Saturday, 10 May 2014

Silver service and tears


I think if I wrote a novel it would have to be set in a hotel, or perhaps the story would revolve around a restaurant. After I left school I spent a number of years waiting on tables in hotel restaurants and then later in restaurant-bars in London. I generally enjoyed it and always had a sense of the theatre and mystery of such places: who were the nervous couple giving off such a strong sense of trepidation; who was the woman eating alone with such a singular expression?

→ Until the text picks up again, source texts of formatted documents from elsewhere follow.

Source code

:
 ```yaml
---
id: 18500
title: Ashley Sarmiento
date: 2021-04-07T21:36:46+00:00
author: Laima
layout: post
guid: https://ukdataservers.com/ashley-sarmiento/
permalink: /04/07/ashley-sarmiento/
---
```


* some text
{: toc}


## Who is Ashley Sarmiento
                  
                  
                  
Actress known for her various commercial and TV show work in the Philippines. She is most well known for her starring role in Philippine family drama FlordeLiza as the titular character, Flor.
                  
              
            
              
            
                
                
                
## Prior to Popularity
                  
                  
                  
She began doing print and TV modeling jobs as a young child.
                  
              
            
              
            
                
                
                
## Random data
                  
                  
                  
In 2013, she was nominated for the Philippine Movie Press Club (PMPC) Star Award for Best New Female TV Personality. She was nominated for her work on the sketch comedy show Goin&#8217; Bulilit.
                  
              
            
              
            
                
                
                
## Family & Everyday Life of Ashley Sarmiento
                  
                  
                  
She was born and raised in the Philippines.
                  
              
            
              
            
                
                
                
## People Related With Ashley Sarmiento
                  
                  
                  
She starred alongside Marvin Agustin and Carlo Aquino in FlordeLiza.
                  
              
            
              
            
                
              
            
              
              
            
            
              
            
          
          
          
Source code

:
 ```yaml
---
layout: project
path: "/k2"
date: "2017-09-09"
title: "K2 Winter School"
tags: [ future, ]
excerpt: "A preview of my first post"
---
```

When I first started-out I worked in a smallish provincial hotel that thought of itself as rather posher than it really was. Waiters had to learn ‘silver service’: a system where every part of the meal was served separately by the waiter onto the customer’s place. This meant that you turned up at the customer’s table with a trolley with a large variety of serving dishes. First you would spoon on the main element of the dish (usually some greying meat and gravy), and this would be followed by a myriad of vegetables. By the time you had finished serving everyone the one thing that you could be sure of was that the food was now at best lukewarm. The danger was with anything gloopy like mash-potato: because you were serving one-handed (the other hand held the serving dish) you had to flick the serving spoon to get the mash to leave, which could then hit a puddle of gravy which in turn could splash onto the customer. I was taught silver service by a man who had first worked as a waiter in a restaurant in London in the 1940s where waiters didn’t get paid. Instead they paid a small amount to the maĆ®tre d and lived entirely off their tips.       

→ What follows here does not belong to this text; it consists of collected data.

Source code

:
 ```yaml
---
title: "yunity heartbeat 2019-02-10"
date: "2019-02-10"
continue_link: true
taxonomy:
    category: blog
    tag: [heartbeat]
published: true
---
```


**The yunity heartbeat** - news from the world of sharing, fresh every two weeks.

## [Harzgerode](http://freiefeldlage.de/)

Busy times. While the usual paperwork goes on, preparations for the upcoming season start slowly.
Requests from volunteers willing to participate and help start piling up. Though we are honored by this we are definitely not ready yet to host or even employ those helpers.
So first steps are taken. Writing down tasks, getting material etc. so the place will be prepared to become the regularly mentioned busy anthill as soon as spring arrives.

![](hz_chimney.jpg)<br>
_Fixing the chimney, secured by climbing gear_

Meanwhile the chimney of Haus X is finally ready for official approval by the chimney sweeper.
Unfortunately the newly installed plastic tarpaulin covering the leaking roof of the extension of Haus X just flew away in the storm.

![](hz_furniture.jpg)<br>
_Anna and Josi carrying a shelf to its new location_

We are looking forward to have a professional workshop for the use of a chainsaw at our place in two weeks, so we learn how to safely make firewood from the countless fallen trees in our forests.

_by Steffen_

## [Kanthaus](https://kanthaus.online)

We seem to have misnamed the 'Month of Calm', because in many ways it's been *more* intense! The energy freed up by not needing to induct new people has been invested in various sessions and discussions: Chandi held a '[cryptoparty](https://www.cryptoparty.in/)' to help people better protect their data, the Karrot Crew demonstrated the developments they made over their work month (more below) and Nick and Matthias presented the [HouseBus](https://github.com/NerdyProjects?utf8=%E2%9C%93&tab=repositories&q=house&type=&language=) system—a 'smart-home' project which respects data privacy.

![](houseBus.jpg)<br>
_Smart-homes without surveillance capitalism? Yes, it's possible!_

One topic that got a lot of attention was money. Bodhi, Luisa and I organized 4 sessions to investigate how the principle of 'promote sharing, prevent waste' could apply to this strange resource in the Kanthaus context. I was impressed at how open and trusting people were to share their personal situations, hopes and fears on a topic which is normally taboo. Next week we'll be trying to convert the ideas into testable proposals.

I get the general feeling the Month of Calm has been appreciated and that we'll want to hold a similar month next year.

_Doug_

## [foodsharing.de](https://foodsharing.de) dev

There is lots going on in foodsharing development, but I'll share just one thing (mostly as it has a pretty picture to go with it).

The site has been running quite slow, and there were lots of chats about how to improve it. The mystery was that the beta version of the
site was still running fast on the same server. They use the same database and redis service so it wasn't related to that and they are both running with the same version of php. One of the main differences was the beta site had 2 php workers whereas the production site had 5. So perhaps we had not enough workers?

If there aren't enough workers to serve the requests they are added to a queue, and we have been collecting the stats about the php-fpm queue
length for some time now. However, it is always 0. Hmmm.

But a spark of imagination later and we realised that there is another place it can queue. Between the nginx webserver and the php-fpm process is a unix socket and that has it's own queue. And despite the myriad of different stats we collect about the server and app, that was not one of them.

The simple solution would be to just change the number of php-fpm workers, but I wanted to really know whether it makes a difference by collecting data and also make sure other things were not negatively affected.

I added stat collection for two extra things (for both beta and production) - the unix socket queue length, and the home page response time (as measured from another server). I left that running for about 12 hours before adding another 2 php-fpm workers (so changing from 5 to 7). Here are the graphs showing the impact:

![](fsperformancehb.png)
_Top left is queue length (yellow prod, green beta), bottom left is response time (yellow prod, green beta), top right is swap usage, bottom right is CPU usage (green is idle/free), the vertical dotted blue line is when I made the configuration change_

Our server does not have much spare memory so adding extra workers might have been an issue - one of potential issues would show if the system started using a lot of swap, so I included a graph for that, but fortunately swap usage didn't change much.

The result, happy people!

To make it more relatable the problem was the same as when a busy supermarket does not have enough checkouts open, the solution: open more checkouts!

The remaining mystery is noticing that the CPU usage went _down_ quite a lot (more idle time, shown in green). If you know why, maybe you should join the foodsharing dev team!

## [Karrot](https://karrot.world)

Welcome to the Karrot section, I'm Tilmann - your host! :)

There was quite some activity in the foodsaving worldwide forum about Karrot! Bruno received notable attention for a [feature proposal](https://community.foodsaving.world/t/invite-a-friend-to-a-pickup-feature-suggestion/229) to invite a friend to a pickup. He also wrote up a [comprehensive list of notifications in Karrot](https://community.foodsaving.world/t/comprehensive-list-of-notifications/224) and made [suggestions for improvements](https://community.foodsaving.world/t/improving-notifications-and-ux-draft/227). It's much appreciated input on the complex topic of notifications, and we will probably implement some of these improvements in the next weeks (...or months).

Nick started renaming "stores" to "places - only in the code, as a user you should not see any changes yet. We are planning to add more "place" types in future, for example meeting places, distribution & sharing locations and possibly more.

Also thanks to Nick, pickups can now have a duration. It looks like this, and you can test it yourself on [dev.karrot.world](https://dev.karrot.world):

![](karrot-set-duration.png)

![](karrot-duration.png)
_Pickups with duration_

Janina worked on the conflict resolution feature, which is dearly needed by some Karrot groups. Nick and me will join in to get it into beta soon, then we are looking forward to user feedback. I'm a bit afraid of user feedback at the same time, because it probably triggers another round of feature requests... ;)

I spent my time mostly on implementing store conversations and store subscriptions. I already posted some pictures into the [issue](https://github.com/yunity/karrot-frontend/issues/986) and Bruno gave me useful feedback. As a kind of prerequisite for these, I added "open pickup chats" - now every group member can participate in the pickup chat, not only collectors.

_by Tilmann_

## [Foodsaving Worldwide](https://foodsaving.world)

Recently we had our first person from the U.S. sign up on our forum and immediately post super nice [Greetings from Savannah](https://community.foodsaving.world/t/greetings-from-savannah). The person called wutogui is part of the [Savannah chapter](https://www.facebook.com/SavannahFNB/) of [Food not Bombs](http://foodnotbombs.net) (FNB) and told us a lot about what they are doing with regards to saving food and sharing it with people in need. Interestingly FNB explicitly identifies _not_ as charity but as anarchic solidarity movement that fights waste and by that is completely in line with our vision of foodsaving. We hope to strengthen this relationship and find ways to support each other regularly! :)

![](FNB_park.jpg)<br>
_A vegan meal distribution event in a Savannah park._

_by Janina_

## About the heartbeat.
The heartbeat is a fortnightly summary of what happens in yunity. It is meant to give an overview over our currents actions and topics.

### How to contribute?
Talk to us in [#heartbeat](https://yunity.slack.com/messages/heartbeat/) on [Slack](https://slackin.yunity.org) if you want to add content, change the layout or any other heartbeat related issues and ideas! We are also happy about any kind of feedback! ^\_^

There is one day of waiting on tables that is etched in my memory. I was working in a trendy new restaurant on the banks of the Thames. It was a very busy Sunday lunch with over a hundred covers booked. At some point, early in the service, the chef and the sous chef had a fist fight. The manager sent them both home and stepped in with a junior chef to take over the cooking. Meals were taking over an hour to get to the tables. We were giving away free drinks. The customers were furious. My job consisted mainly of apologising and trying to placate the customers. For three hours I sucked-up all their fury, all their frustrations, all their indignation. At the end of the service one table said I had done a brilliant job. That was too much. I went and sat by the river and sobbed big fat tears that fell in the Thames and were washed out to sea.